Compared to the traditional hollow concrete-filled double-steel tube (HCFDST) with flat steel tubes (FSTs), HCFDST with corrugated steel tubes (CSTs) exhibits enhanced mechanical interlocking with core concrete, which could effectively prevent the formation of local debonding and buckling, thus improving its performance. Previous studies on HCFDST with CSTs mainly focused on its static performance, its dynamic responses under lateral impact are rarely investigated. In this study, a comprehensive numerical investigation is conducted to investigate the lateral impact behaviors of HCFDST with an outer CST by using LS-DYNA. The numerical model is first against experimental results, the influences of the key parameters related to the structural geometry and loading are then systematically investigated.

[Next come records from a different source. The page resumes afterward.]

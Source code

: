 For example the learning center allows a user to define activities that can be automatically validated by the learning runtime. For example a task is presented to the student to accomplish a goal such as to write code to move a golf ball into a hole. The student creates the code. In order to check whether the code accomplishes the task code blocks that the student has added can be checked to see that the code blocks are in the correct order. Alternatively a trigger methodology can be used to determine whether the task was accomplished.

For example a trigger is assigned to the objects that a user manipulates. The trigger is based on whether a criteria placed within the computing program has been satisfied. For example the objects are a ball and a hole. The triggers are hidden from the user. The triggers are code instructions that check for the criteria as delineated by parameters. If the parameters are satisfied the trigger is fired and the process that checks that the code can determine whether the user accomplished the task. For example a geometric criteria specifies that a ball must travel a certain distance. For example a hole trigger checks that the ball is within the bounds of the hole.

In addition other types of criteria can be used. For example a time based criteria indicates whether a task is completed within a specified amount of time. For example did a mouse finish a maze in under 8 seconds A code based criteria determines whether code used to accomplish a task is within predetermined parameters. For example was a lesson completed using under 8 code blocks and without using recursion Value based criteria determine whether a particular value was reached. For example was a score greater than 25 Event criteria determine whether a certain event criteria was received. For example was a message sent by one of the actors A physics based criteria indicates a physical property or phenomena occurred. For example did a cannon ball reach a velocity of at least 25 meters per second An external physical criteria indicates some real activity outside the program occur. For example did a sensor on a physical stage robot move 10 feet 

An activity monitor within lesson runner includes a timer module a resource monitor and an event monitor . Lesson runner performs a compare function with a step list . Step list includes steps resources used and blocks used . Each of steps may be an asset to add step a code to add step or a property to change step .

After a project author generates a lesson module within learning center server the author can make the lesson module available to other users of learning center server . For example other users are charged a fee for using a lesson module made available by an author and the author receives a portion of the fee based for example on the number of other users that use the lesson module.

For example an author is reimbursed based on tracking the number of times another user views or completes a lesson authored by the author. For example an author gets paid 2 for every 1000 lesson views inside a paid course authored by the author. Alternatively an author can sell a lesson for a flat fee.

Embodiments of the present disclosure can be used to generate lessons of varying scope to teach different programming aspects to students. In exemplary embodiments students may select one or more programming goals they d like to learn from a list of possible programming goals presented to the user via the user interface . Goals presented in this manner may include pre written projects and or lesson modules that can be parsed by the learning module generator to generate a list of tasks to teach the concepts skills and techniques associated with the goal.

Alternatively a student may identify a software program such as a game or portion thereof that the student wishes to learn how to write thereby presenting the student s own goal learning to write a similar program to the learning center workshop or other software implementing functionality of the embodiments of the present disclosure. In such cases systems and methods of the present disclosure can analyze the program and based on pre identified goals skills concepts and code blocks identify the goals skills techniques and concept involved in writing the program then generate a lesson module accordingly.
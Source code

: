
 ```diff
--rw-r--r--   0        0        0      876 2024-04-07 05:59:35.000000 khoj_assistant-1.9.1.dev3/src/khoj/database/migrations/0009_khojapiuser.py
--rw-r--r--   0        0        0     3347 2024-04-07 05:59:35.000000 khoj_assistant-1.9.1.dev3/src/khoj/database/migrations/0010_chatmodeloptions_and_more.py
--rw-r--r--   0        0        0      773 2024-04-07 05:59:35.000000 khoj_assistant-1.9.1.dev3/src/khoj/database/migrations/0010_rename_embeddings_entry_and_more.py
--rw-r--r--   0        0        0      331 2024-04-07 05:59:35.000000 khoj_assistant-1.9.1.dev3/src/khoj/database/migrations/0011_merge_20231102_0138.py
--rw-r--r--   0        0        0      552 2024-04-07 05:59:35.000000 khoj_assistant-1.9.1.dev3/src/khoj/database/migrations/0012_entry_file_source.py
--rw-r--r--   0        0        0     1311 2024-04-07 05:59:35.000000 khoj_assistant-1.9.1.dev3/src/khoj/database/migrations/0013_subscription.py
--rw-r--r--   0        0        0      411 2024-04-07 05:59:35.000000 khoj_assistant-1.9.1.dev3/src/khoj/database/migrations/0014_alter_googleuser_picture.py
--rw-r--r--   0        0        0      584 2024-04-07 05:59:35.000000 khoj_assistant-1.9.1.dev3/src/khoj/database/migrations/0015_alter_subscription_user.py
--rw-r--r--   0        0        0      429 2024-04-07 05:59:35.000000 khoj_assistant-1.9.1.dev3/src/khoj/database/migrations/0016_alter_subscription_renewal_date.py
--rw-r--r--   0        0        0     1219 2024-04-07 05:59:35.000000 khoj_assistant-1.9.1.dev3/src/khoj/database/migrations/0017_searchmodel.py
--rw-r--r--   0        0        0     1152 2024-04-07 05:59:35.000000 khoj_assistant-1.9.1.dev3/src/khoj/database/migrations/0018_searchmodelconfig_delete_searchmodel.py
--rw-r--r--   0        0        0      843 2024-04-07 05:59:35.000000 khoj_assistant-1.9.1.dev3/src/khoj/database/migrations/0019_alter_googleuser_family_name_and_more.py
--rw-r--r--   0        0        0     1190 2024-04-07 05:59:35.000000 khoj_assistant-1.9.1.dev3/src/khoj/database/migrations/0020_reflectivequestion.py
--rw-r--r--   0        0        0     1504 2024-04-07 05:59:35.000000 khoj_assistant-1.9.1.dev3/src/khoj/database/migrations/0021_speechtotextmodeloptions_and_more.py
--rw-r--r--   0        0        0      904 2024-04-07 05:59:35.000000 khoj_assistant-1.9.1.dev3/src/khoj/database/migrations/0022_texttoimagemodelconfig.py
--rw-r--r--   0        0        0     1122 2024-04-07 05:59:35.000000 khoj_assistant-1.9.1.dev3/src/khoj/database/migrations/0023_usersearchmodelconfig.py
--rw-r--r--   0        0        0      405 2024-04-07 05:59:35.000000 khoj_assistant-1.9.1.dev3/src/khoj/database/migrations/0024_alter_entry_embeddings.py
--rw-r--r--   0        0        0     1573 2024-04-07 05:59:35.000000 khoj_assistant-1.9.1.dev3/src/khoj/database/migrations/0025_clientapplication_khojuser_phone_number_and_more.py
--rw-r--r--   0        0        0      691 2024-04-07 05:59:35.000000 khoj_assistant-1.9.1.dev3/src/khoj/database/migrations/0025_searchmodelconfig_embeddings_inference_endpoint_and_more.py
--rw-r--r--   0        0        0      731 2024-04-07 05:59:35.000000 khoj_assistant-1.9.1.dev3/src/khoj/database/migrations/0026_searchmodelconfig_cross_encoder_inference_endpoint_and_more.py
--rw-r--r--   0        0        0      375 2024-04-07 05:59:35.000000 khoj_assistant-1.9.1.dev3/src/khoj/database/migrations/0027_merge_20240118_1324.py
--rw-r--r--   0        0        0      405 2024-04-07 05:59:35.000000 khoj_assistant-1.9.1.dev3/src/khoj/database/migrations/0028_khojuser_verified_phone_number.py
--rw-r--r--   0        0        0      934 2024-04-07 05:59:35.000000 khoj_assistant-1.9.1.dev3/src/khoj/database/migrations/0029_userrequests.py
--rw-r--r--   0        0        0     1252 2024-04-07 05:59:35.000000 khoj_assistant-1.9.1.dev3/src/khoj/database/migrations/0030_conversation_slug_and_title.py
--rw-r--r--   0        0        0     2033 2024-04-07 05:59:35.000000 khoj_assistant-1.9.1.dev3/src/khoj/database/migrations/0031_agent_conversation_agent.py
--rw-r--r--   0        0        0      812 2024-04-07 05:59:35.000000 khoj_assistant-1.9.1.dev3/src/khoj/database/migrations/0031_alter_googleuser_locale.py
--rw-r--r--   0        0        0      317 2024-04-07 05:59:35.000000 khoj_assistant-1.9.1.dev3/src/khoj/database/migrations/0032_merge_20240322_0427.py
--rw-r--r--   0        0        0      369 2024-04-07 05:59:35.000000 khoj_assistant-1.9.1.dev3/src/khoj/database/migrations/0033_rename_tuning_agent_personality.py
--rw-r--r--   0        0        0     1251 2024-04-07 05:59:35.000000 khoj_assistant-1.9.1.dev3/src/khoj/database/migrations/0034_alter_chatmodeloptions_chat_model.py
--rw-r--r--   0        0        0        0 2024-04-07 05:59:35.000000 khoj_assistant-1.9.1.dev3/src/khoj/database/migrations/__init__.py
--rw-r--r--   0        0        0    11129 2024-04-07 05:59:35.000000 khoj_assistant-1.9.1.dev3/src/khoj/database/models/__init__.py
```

Parametric analyses reveal that moderately increasing either hollow ratio or axial load ratio can enhance the impact resistance of HCFDST with an outer CST. Moreover, under a constant wave height-to-pitch ratio, increasing the wave pitch proves to be an effective approach for improving the impact resistance. Finally, simplified models are developed to predict the plateau force and maximum displacement, which shows excellent agreement with numerical data, thus providing practical tools for impact-resistant design of CST-based composite members.